Para ele, é graças à visualização destas imagens que os co-réus de Dominique Pelicot terão de admitir a verdade: "Faremos uma, duas vezes, espero que não tenhamos que fazer 40 vezes, mas ela está pronta para isso. Mas espero que cinco ou seis vezes sejam suficientes para um cérebro normalmente constituído", concluiu.

Paradoxalmente, a defesa de Dominique Pelicot, o principal acusado, pediu a divulgação das imagens, acreditando que elas prejudicariam o argumento de alguns dos homens com idades entre 26 a 74 anos que negam qualquer estupro e afirmam acreditar ter participado de uma fantasma em que Gisèle Pelicot fingia dormir e consentia com os atos. 

"Quando os vídeos falam, eles falam. Ou seja, não podemos ouvir que não são cenas de estupro", disse à imprensa a advogada de Dominique Pelicot, Béatrice Zavarro.

Na terça-feira (17), Dominique Pelicot admitiu os fatos na íntegra. Porém, apenas 13 dos co-réus fizeram o mesmo, admitindo as agressões pelas quais podem pegar 20 anos de prisão.

Outro caso de violência sexual com sedativos 

Um homem de 46 anos compareceu nesta quarta-feira perante o Tribunal de Toulouse, no sul da França, por ter agredido sexualmente a esposa depois de tê-la drogado, um caso que atraiu a atenção no contexto do julgamento dos estupros do casal Pelicot, em Mazan.

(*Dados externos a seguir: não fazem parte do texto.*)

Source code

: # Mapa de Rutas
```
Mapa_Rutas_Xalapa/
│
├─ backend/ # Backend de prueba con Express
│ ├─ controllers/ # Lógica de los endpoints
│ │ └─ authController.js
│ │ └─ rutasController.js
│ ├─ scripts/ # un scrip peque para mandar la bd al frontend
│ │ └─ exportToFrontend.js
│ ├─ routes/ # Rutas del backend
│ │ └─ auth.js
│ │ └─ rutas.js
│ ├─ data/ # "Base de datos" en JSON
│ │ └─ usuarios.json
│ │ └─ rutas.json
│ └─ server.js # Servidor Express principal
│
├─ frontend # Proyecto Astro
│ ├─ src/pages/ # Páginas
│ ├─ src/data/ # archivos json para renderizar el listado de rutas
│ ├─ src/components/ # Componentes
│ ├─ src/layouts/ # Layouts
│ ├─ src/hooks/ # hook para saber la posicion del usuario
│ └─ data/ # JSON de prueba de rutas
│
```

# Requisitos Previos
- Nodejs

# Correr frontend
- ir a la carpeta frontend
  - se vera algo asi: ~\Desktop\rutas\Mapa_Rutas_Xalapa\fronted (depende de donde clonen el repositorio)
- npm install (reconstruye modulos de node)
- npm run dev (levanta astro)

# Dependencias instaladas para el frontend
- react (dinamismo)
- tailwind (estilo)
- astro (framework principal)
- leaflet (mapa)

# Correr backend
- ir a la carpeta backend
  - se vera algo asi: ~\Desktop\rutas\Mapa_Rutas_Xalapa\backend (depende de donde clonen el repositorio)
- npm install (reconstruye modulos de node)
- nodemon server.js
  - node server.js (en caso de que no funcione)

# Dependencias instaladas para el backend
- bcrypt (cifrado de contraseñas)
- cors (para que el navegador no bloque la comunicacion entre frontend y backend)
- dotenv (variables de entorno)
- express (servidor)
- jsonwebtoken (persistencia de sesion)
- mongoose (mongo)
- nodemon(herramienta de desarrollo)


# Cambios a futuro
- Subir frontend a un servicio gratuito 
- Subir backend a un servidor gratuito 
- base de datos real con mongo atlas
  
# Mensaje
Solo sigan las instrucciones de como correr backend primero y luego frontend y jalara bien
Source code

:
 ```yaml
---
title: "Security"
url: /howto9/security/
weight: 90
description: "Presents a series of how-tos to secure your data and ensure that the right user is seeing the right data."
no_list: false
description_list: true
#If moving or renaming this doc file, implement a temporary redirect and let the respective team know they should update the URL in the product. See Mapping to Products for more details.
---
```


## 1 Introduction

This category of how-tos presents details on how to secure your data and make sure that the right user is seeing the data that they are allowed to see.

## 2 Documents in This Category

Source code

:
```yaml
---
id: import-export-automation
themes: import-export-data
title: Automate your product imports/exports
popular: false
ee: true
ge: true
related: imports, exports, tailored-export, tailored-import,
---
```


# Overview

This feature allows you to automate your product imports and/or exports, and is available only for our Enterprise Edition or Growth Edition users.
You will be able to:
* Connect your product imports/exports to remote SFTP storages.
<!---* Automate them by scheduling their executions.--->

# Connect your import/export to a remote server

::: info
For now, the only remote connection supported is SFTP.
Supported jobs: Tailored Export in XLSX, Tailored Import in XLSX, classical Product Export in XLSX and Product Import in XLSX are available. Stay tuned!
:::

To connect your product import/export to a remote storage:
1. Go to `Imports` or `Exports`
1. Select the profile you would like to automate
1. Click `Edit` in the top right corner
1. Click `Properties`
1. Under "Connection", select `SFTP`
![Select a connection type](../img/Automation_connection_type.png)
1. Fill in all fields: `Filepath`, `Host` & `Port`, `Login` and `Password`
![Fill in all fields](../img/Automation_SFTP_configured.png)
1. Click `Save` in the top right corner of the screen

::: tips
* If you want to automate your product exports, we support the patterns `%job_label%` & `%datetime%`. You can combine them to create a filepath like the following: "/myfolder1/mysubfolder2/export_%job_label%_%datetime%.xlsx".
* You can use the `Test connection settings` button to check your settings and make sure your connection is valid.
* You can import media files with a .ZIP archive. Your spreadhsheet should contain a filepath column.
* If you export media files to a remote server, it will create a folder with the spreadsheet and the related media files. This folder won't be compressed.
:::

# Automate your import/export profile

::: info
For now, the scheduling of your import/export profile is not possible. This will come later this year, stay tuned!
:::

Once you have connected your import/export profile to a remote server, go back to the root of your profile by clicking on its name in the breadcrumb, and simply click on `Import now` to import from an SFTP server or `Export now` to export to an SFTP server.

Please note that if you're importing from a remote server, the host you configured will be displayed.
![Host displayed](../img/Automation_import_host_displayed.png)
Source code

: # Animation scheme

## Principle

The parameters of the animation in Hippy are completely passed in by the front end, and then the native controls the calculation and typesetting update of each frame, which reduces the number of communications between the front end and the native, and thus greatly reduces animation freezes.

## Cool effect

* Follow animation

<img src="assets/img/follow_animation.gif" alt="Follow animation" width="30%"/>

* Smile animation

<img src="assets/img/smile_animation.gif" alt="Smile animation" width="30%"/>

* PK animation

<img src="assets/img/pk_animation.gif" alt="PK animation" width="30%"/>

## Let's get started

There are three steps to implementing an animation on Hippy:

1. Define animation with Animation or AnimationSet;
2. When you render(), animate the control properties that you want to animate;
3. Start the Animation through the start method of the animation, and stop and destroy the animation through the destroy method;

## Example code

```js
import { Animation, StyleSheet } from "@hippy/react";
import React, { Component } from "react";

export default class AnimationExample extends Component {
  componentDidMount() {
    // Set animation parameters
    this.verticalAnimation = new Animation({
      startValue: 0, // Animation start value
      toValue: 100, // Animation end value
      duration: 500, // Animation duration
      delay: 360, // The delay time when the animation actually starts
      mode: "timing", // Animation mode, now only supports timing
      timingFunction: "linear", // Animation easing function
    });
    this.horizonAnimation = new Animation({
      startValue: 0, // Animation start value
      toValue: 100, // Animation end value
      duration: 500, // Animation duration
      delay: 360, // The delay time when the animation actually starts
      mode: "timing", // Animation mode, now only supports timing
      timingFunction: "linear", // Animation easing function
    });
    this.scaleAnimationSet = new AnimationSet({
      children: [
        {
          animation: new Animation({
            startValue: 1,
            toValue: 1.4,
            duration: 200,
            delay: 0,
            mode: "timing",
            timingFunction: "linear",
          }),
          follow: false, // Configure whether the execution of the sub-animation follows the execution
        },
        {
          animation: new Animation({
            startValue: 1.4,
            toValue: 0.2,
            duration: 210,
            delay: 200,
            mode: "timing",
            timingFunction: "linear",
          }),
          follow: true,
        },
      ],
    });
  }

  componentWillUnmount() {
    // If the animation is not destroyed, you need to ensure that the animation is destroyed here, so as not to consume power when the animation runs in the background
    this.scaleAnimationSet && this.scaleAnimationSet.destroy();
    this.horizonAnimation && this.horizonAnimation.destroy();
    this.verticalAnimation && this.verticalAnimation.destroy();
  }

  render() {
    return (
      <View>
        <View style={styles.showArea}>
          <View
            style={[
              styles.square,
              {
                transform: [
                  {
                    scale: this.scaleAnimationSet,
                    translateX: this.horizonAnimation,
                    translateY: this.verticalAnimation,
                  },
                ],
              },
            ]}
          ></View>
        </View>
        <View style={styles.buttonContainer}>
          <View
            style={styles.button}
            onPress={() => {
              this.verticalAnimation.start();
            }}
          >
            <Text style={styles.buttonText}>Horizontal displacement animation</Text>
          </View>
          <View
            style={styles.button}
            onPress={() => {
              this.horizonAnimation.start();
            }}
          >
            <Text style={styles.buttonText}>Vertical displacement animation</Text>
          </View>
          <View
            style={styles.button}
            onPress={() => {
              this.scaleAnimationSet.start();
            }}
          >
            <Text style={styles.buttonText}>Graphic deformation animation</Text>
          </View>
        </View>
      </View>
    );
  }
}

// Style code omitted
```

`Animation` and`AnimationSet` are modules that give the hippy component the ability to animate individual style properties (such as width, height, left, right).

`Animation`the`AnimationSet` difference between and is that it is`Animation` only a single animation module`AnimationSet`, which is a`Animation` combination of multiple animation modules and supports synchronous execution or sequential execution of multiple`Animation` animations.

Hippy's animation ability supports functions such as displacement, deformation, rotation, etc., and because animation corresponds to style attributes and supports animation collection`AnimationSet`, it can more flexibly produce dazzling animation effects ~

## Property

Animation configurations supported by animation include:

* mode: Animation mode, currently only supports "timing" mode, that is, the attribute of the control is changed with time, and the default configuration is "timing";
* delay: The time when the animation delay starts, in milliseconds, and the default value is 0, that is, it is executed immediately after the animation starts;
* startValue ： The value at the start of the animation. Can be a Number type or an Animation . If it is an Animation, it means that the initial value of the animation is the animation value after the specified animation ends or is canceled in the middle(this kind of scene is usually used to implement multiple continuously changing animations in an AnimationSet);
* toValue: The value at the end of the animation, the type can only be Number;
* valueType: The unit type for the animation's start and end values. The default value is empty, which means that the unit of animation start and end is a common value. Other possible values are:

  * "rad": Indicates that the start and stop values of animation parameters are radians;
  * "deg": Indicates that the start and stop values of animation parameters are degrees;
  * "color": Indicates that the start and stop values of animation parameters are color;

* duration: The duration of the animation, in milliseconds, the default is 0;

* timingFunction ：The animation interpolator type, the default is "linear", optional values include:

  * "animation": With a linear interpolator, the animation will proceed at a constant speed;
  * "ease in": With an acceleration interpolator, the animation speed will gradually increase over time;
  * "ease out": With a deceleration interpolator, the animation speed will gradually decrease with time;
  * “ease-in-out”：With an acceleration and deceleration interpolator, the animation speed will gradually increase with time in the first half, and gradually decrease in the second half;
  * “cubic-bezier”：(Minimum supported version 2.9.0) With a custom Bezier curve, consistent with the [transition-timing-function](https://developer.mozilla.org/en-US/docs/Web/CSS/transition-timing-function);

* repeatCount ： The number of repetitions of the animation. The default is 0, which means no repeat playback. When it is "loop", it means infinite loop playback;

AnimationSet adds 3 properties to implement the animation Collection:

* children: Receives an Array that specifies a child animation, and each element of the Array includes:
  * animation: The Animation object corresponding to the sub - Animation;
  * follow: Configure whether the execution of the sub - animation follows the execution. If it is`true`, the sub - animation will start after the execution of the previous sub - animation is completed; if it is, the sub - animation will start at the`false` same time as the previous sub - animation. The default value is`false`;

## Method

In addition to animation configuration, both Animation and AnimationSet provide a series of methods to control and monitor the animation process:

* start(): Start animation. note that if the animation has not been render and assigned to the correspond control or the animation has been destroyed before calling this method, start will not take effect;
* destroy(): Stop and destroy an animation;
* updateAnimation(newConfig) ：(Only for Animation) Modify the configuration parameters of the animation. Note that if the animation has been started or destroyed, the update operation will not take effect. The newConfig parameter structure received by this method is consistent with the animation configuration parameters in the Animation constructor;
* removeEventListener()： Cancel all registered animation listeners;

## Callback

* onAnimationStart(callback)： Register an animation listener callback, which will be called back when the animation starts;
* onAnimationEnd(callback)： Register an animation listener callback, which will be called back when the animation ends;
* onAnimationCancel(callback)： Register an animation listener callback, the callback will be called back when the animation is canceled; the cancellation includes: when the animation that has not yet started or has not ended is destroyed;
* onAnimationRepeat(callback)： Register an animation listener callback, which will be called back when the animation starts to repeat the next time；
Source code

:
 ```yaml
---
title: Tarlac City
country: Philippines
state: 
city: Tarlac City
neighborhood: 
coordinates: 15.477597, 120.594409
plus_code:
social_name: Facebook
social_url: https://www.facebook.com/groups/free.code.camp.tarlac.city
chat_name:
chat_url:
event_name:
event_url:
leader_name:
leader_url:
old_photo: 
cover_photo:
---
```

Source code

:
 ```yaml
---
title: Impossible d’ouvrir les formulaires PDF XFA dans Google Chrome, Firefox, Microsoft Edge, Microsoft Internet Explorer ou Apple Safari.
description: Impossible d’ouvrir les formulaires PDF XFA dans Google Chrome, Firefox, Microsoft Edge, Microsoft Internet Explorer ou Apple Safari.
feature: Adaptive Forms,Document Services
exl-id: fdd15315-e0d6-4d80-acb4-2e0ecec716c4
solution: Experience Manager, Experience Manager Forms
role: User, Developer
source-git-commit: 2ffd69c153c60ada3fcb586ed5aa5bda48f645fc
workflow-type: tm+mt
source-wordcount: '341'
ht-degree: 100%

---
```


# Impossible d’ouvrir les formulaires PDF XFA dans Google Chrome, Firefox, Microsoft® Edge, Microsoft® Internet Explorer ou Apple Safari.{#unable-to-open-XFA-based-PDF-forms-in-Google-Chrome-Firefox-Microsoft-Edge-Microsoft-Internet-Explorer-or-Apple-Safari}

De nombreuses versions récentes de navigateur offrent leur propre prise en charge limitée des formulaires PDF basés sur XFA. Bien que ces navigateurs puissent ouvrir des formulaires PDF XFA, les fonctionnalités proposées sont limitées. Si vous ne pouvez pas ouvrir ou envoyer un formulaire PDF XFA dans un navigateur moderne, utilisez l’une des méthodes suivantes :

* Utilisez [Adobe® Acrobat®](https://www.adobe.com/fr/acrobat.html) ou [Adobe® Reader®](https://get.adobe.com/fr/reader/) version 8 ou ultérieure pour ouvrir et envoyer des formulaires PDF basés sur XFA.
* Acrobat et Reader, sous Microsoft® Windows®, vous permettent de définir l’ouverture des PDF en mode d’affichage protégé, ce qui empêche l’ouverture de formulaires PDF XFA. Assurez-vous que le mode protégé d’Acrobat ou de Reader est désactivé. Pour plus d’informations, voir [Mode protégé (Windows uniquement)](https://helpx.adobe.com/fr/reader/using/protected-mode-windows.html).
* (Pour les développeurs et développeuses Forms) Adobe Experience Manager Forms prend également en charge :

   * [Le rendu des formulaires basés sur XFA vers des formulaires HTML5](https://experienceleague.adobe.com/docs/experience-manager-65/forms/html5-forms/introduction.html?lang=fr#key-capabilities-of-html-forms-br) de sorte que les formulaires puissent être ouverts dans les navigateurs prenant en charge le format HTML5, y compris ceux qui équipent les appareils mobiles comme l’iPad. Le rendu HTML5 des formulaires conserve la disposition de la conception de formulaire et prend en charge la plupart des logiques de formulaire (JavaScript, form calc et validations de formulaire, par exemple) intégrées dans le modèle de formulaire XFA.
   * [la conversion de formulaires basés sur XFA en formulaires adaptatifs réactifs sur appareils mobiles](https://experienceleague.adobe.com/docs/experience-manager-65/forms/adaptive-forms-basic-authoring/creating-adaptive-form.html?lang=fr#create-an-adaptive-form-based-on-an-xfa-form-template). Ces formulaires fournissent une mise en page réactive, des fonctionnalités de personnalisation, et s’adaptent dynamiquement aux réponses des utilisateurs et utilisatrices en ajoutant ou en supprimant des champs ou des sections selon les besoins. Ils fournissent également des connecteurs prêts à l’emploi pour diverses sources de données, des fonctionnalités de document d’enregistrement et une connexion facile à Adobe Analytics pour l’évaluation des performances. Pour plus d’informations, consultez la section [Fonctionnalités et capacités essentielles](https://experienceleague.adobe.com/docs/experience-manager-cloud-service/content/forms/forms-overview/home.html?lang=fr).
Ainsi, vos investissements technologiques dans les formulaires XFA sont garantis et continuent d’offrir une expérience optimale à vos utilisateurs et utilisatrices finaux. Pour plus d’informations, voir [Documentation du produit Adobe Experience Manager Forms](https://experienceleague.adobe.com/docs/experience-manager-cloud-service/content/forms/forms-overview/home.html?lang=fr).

Nesse caso, a decisão do tribunal é esperada para 9 de outubro. O suspeito, natural de Tarn, é acusado de ter agredido sexualmente a sua esposa entre 2019 e 2022, depois do consumo de Zolpidem, um poderoso comprimido para dormir, e de ter filmado estes ataques.

O homem já foi condenado, em primeira instância, em junho, a 4 anos de prisão. "O meu cliente é uma pessoa que foi vítima durante anos de violência física e psicológica pelas mãos de sua própria esposa", sublinhou na France 3 Occitanie, antes da audiência, Nelly Magendie, advogada, especificando à AFP que a mulher tinha "admitido que estava batendo nele".